BENTONVILLE, ARK. Wal-Mart base attracts growth and prosperity



Suppliers' rush to be near Wal-Mart puts a white collar on a backwater town.
BENTONVILLE, Ark. (AP) -- You could always get cheap scrambled eggs at R & amp;J's diner, where they cost a buck and coffee is 75 cents.
Now, if you want, you don't have to go far to pick up $2.50 cappuccino at The Market at Pinnacle Point, a cafe and gourmet food boutique in nearby Rogers. Or a $60 facial at The Spa Esthetiques.
The spectacular success of Wal-Mart Stores Inc., which is based in Bentonville, helped bring more prosperity to this largely rural corner of Arkansas. Now, an influx of hundreds of the retail company's suppliers is bringing high-level executives who want the same kind of life they had back in Los Angeles, Dallas and other urban centers.
With gated communities featuring homes from $500,000 to more than $1 million, high-rise office buildings and upscale stores cropping up, northwest Arkansas is being transformed into swank suburbia.
It is the nation's No. 1 area for growth, according to the Milken Institute, a Santa Monica, Calif.-based nonprofit independent economic think tank. A year ago, it ranked 23rd.
New excursions
New arrivals come accustomed to amenities that are sometimes difficult to duplicate.
"My kids were really getting into surfing. Guess you can't surf here," said Bruce Morrison, vice president of retail and business development at Walt Disney Co.'s consumer products division, who moved this summer with his family to the area from Los Angeles.
He said he'll be looking at opportunities for hiking, perhaps in the nearby Ozark Mountains.
Wal-Mart's penny-pinching culture fits the austerity of a landscape long dominated by farms and country roads. Its folksy founder, Sam Walton, drove to work in a red pickup truck.
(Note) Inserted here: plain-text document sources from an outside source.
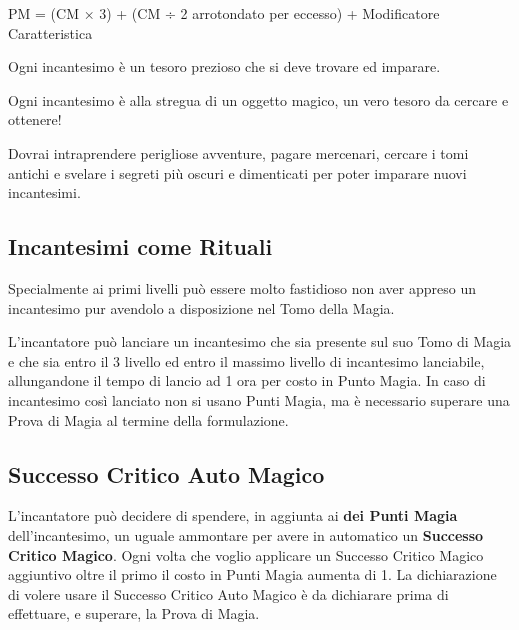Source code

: \begin{multicols}{2}
PM = (CM × 3) + (CM ÷ 2 arrotondato per eccesso) + Modificatore Caratteristica


\begin{giocatore}
	Ogni incantesimo è un tesoro prezioso che si deve trovare ed imparare.

	Ogni incantesimo è alla stregua di un oggetto magico, un vero tesoro da cercare e ottenere!

	Dovrai intraprendere perigliose avventure, pagare mercenari, cercare i tomi antichi e svelare i segreti più oscuri e dimenticati per poter imparare nuovi incantesimi.
\end{giocatore}


\subsection*{Incantesimi come Rituali}

Specialmente ai primi livelli può essere molto fastidioso non aver appreso un incantesimo pur avendolo a disposizione nel Tomo della Magia.

L'incantatore può lanciare un incantesimo che sia presente sul suo Tomo di Magia e che sia entro il 3 livello ed entro il massimo livello di incantesimo lanciabile, allungandone il tempo di lancio ad 1 ora per costo in Punto Magia. In caso di incantesimo così lanciato non si usano Punti Magia, ma è necessario superare una Prova di Magia al termine della formulazione.


\subsection{Successo Critico Auto Magico}\label{magienova}

L'incantatore può decidere di spendere, in aggiunta ai \textbf{dei Punti Magia} dell'incantesimo, un uguale ammontare per avere in automatico un \textbf{Successo Critico Magico}.
Ogni volta che voglio applicare un Successo Critico Magico aggiuntivo oltre il primo il costo in Punti Magia aumenta di 1. La dichiarazione di volere usare il Successo Critico Auto Magico è da dichiarare prima di effettuare, e superare, la Prova di Magia.



%


\end{multicols}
Walton died in 1992, well before the area's transformation.
"I don't think he would have dreamed of it," said Robert Thornton, a retired Wal-Mart executive who was part of Walton's close circle.
The statistical "metropolitan area" encompassing Benton and Washington counties, now has a population exceeding 300,000, up from 210,908 in 2000, according to the U.S. Census Bureau. County officials believe the number will swell by 2008 to a little more than 400,000.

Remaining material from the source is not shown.